Source texts of formatted documents:
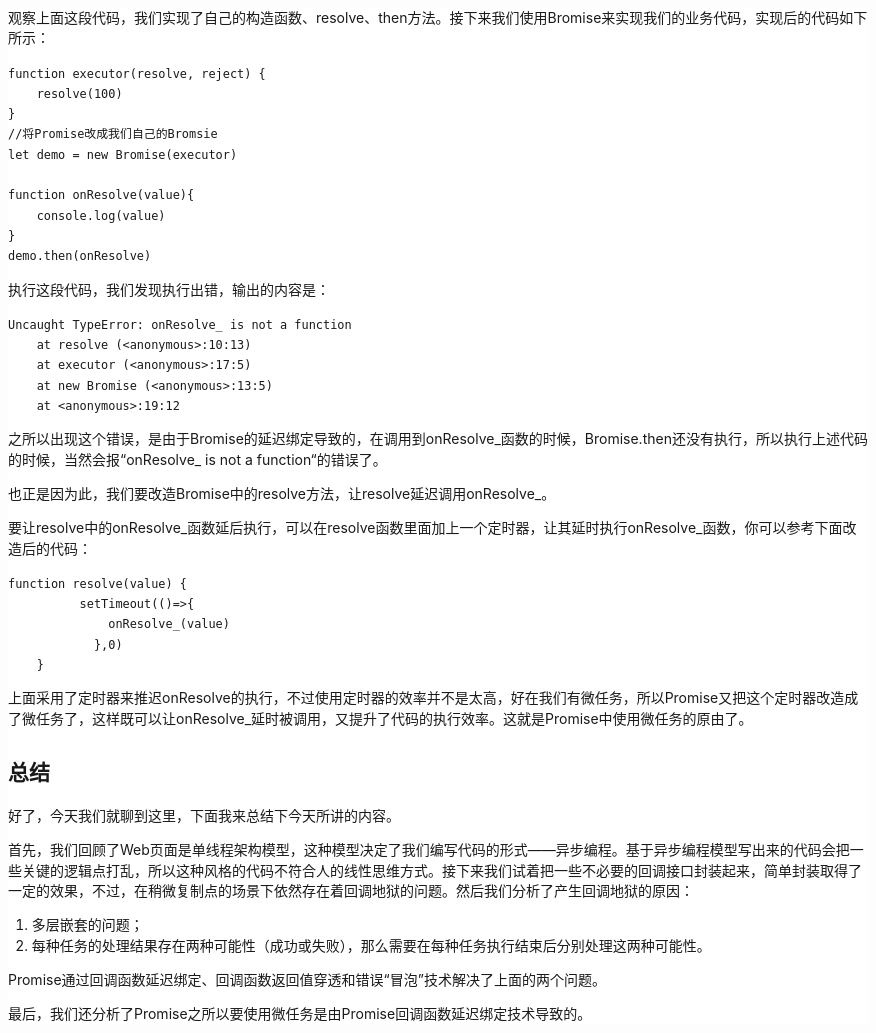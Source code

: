 观察上面这段代码，我们实现了自己的构造函数、resolve、then方法。接下来我们使用Bromise来实现我们的业务代码，实现后的代码如下所示：

```
function executor(resolve, reject) {
    resolve(100)
}
//将Promise改成我们自己的Bromsie
let demo = new Bromise(executor)

function onResolve(value){
    console.log(value)
}
demo.then(onResolve)
```

执行这段代码，我们发现执行出错，输出的内容是：

```
Uncaught TypeError: onResolve_ is not a function
    at resolve (<anonymous>:10:13)
    at executor (<anonymous>:17:5)
    at new Bromise (<anonymous>:13:5)
    at <anonymous>:19:12
```

之所以出现这个错误，是由于Bromise的延迟绑定导致的，在调用到onResolve\_函数的时候，Bromise.then还没有执行，所以执行上述代码的时候，当然会报“onResolve\_ is not a function“的错误了。

也正是因为此，我们要改造Bromise中的resolve方法，让resolve延迟调用onResolve\_。

要让resolve中的onResolve\_函数延后执行，可以在resolve函数里面加上一个定时器，让其延时执行onResolve\_函数，你可以参考下面改造后的代码：

```
function resolve(value) {
          setTimeout(()=>{
              onResolve_(value)
            },0)
    }
```

上面采用了定时器来推迟onResolve的执行，不过使用定时器的效率并不是太高，好在我们有微任务，所以Promise又把这个定时器改造成了微任务了，这样既可以让onResolve\_延时被调用，又提升了代码的执行效率。这就是Promise中使用微任务的原由了。

## 总结

好了，今天我们就聊到这里，下面我来总结下今天所讲的内容。

首先，我们回顾了Web页面是单线程架构模型，这种模型决定了我们编写代码的形式——异步编程。基于异步编程模型写出来的代码会把一些关键的逻辑点打乱，所以这种风格的代码不符合人的线性思维方式。接下来我们试着把一些不必要的回调接口封装起来，简单封装取得了一定的效果，不过，在稍微复制点的场景下依然存在着回调地狱的问题。然后我们分析了产生回调地狱的原因：

1. 多层嵌套的问题；
2. 每种任务的处理结果存在两种可能性（成功或失败），那么需要在每种任务执行结束后分别处理这两种可能性。



Promise通过回调函数延迟绑定、回调函数返回值穿透和错误“冒泡”技术解决了上面的两个问题。

最后，我们还分析了Promise之所以要使用微任务是由Promise回调函数延迟绑定技术导致的。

_EXERCISE DESCRIPTION_
Retype the entries above exactly, starting at their first line and ending with the line that holds "2. 每种任务的处理结果存在"; pictures stay out.

_TASK RESPONSE_
Source code

: 观察上面这段代码，我们实现了自己的构造函数、resolve、then方法。接下来我们使用Bromise来实现我们的业务代码，实现后的代码如下所示：

```
function executor(resolve, reject) {
    resolve(100)
}
//将Promise改成我们自己的Bromsie
let demo = new Bromise(executor)

function onResolve(value){
    console.log(value)
}
demo.then(onResolve)
```

执行这段代码，我们发现执行出错，输出的内容是：

```
Uncaught TypeError: onResolve_ is not a function
    at resolve (<anonymous>:10:13)
    at executor (<anonymous>:17:5)
    at new Bromise (<anonymous>:13:5)
    at <anonymous>:19:12
```

之所以出现这个错误，是由于Bromise的延迟绑定导致的，在调用到onResolve\_函数的时候，Bromise.then还没有执行，所以执行上述代码的时候，当然会报“onResolve\_ is not a function“的错误了。

也正是因为此，我们要改造Bromise中的resolve方法，让resolve延迟调用onResolve\_。

要让resolve中的onResolve\_函数延后执行，可以在resolve函数里面加上一个定时器，让其延时执行onResolve\_函数，你可以参考下面改造后的代码：

```
function resolve(value) {
          setTimeout(()=>{
              onResolve_(value)
            },0)
    }
```

上面采用了定时器来推迟onResolve的执行，不过使用定时器的效率并不是太高，好在我们有微任务，所以Promise又把这个定时器改造成了微任务了，这样既可以让onResolve\_延时被调用，又提升了代码的执行效率。这就是Promise中使用微任务的原由了。

## 总结

好了，今天我们就聊到这里，下面我来总结下今天所讲的内容。

首先，我们回顾了Web页面是单线程架构模型，这种模型决定了我们编写代码的形式——异步编程。基于异步编程模型写出来的代码会把一些关键的逻辑点打乱，所以这种风格的代码不符合人的线性思维方式。接下来我们试着把一些不必要的回调接口封装起来，简单封装取得了一定的效果，不过，在稍微复制点的场景下依然存在着回调地狱的问题。然后我们分析了产生回调地狱的原因：

1. 多层嵌套的问题；
2. 每种任务的处理结果存在两种可能性（成功或失败），那么需要在每种任务执行结束后分别处理这两种可能性。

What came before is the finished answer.